(Rendered images with source text)
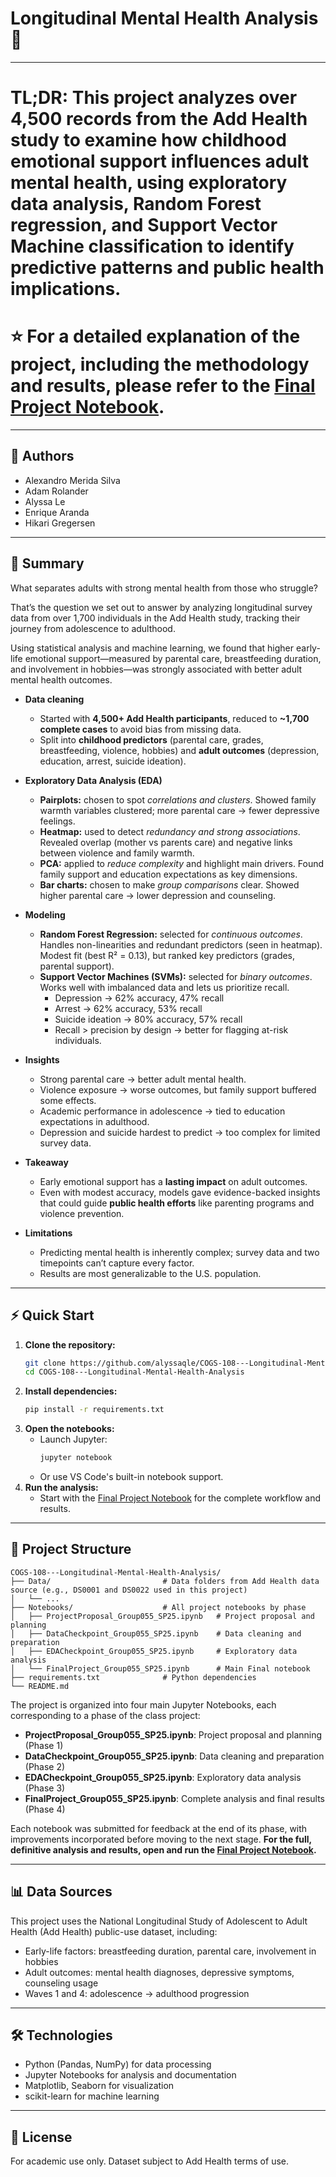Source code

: 


# Longitudinal Mental Health Analysis 🧠
---
# TL;DR: This project analyzes over 4,500 records from the Add Health study to examine how childhood emotional support influences adult mental health, using exploratory data analysis, Random Forest regression, and Support Vector Machine classification to identify predictive patterns and public health implications.

# ⭐ For a detailed explanation of the project, including the methodology and results, please refer to the [Final Project Notebook](Notebooks/FinalProject_Group055_SP25.ipynb).

---

## 👥 Authors

- Alexandro Merida Silva
- Adam Rolander
- Alyssa Le
- Enrique Aranda
- Hikari Gregersen
---

## 📝 Summary

What separates adults with strong mental health from those who struggle? 

That’s the question we set out to answer by analyzing longitudinal survey data from over 1,700 individuals in the Add Health study, tracking their journey from adolescence to adulthood.

Using statistical analysis and machine learning, we found that higher early-life emotional support—measured by parental care, breastfeeding duration, and involvement in hobbies—was strongly associated with better adult mental health outcomes.

- **Data cleaning**  
  - Started with **4,500+ Add Health participants**, reduced to **~1,700 complete cases** to avoid bias from missing data.  
  - Split into **childhood predictors** (parental care, grades, breastfeeding, violence, hobbies) and **adult outcomes** (depression, education, arrest, suicide ideation).  

- **Exploratory Data Analysis (EDA)**  
  - **Pairplots:** chosen to spot *correlations and clusters*. Showed family warmth variables clustered; more parental care → fewer depressive feelings.  
  - **Heatmap:** used to detect *redundancy and strong associations*. Revealed overlap (mother vs parents care) and negative links between violence and family warmth.  
  - **PCA:** applied to *reduce complexity* and highlight main drivers. Found family support and education expectations as key dimensions.  
  - **Bar charts:** chosen to make *group comparisons* clear. Showed higher parental care → lower depression and counseling.  

- **Modeling**  
  - **Random Forest Regression:** selected for *continuous outcomes*. Handles non-linearities and redundant predictors (seen in heatmap). Modest fit (best R² = 0.13), but ranked key predictors (grades, parental support).  
  - **Support Vector Machines (SVMs):** selected for *binary outcomes*. Works well with imbalanced data and lets us prioritize recall.  
    - Depression → 62% accuracy, 47% recall  
    - Arrest → 62% accuracy, 53% recall  
    - Suicide ideation → 80% accuracy, 57% recall  
    - Recall > precision by design → better for flagging at-risk individuals.  

- **Insights**  
  - Strong parental care → better adult mental health.  
  - Violence exposure → worse outcomes, but family support buffered some effects.  
  - Academic performance in adolescence → tied to education expectations in adulthood.  
  - Depression and suicide hardest to predict → too complex for limited survey data.  

- **Takeaway**  
  - Early emotional support has a **lasting impact** on adult outcomes.  
  - Even with modest accuracy, models gave evidence-backed insights that could guide **public health efforts** like parenting programs and violence prevention.  

- **Limitations**  
  - Predicting mental health is inherently complex; survey data and two timepoints can’t capture every factor.  
  - Results are most generalizable to the U.S. population.  

---



## ⚡ Quick Start

1. **Clone the repository:**
	```bash
	git clone https://github.com/alyssaqle/COGS-108---Longitudinal-Mental-Health-Analysis.git
	cd COGS-108---Longitudinal-Mental-Health-Analysis
	```
2. **Install dependencies:**
	```bash
	pip install -r requirements.txt
	```
3. **Open the notebooks:**
	- Launch Jupyter:
	  ```bash
	  jupyter notebook
	  ```
	- Or use VS Code's built-in notebook support.
4. **Run the analysis:**
	- Start with the [Final Project Notebook](Notebooks/FinalProject_Group055_SP25.ipynb) for the complete workflow and results.

---




## 📂 Project Structure

```
COGS-108---Longitudinal-Mental-Health-Analysis/
├── Data/                         # Data folders from Add Health data source (e.g., DS0001 and DS0022 used in this project)
│   └── ...
├── Notebooks/                    # All project notebooks by phase
│   ├── ProjectProposal_Group055_SP25.ipynb   # Project proposal and planning
│   ├── DataCheckpoint_Group055_SP25.ipynb    # Data cleaning and preparation
│   ├── EDACheckpoint_Group055_SP25.ipynb     # Exploratory data analysis
│   └── FinalProject_Group055_SP25.ipynb      # Main Final notebook
├── requirements.txt              # Python dependencies
└── README.md
```


The project is organized into four main Jupyter Notebooks, each corresponding to a phase of the class project:

- **ProjectProposal_Group055_SP25.ipynb**: Project proposal and planning (Phase 1)
- **DataCheckpoint_Group055_SP25.ipynb**: Data cleaning and preparation (Phase 2)
- **EDACheckpoint_Group055_SP25.ipynb**: Exploratory data analysis (Phase 3)
- **FinalProject_Group055_SP25.ipynb**: Complete analysis and final results (Phase 4)

Each notebook was submitted for feedback at the end of its phase, with improvements incorporated before moving to the next stage. **For the full, definitive analysis and results, open and run the [Final Project Notebook](Notebooks/FinalProject_Group055_SP25.ipynb).**

---


## 📊 Data Sources

This project uses the National Longitudinal Study of Adolescent to Adult Health (Add Health) public-use dataset, including:

- Early-life factors: breastfeeding duration, parental care, involvement in hobbies
- Adult outcomes: mental health diagnoses, depressive symptoms, counseling usage
- Waves 1 and 4: adolescence → adulthood progression


---


## 🛠️ Technologies

- Python (Pandas, NumPy) for data processing
- Jupyter Notebooks for analysis and documentation
- Matplotlib, Seaborn for visualization
- scikit-learn for machine learning

---


## 📜 License

For academic use only. Dataset subject to Add Health terms of use.
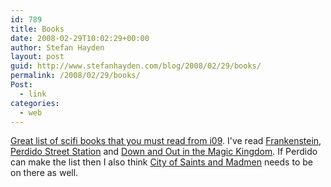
 ```yaml
---
id: 789
title: Books
date: 2008-02-29T10:02:29+00:00
author: Stefan Hayden
layout: post
guid: http://www.stefanhayden.com/blog/2008/02/29/books/
permalink: /2008/02/29/books/
Post:
  - link
categories:
  - web
---
```

<a href="http://io9.com/361597/the-twenty-science-fiction-novels-that-will-change-your-life">Great list of scifi books that you must read from i09</a>. I've read <a href="http://www.literature.org/authors/shelley-mary/frankenstein/">Frankenstein</a>, <a href="http://www.amazon.com/o/ASIN/0345459407/stefanhayden-20">Perdido Street Station</a> and <a href="http://www.amazon.com/o/ASIN/076530953X/stefanhayden-20">Down and Out in the Magic Kingdom</a>. If Perdido can make the list then I also think <a href="http://www.amazon.com/o/ASIN/0553383574/stefanhayden-20">City of Saints and Madmen</a> needs to be on there as well. 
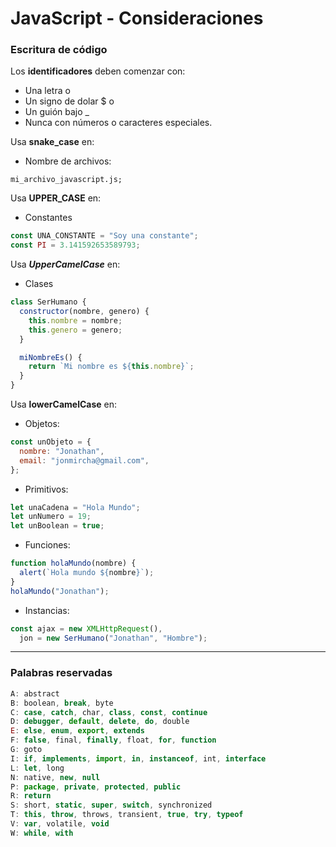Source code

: # JavaScript - Consideraciones

### Escritura de código

Los **identificadores** deben comenzar con:
* Una letra o
* Un signo de dolar $ o
* Un guión bajo _
* Nunca con números o caracteres especiales.

Usa **snake_case** en:
* Nombre de archivos:

`mi_archivo_javascript.js;`

Usa **UPPER_CASE** en:
* Constantes
```javascript
const UNA_CONSTANTE = "Soy una constante";  
const PI = 3.141592653589793;
```
Usa ***UpperCamelCase*** en:

- Clases
```javascript
class SerHumano {
  constructor(nombre, genero) {
    this.nombre = nombre;
    this.genero = genero;
  }

  miNombreEs() {
    return `Mi nombre es ${this.nombre}`;
  }
}
```

Usa **lowerCamelCase** en:
- Objetos:
```javascript
const unObjeto = {
  nombre: "Jonathan",
  email: "jonmircha@gmail.com",
};
```


- Primitivos:
```javascript
let unaCadena = "Hola Mundo";
let unNumero = 19;
let unBoolean = true;
```
- Funciones:
```javascript
function holaMundo(nombre) {
  alert(`Hola mundo ${nombre}`);
}
holaMundo("Jonathan");
```
- Instancias:
```javascript
const ajax = new XMLHttpRequest(),
  jon = new SerHumano("Jonathan", "Hombre");
```


------------

### Palabras reservadas
```javascript
A: abstract
B: boolean, break, byte
C: case, catch, char, class, const, continue
D: debugger, default, delete, do, double
E: else, enum, export, extends
F: false, final, finally, float, for, function
G: goto
I: if, implements, import, in, instanceof, int, interface
L: let, long
N: native, new, null
P: package, private, protected, public
R: return
S: short, static, super, switch, synchronized
T: this, throw, throws, transient, true, try, typeof
V: var, volatile, void
W: while, with
```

• [Exercise directions] Copy every line of the data above in which the string "individuals" appears.

• [Solved problem]
That’s the question we set out to answer by analyzing longitudinal survey data from over 1,700 individuals in the Add Health study, tracking their journey from adolescence to adulthood.
    - Recall > precision by design → better for flagging at-risk individuals.  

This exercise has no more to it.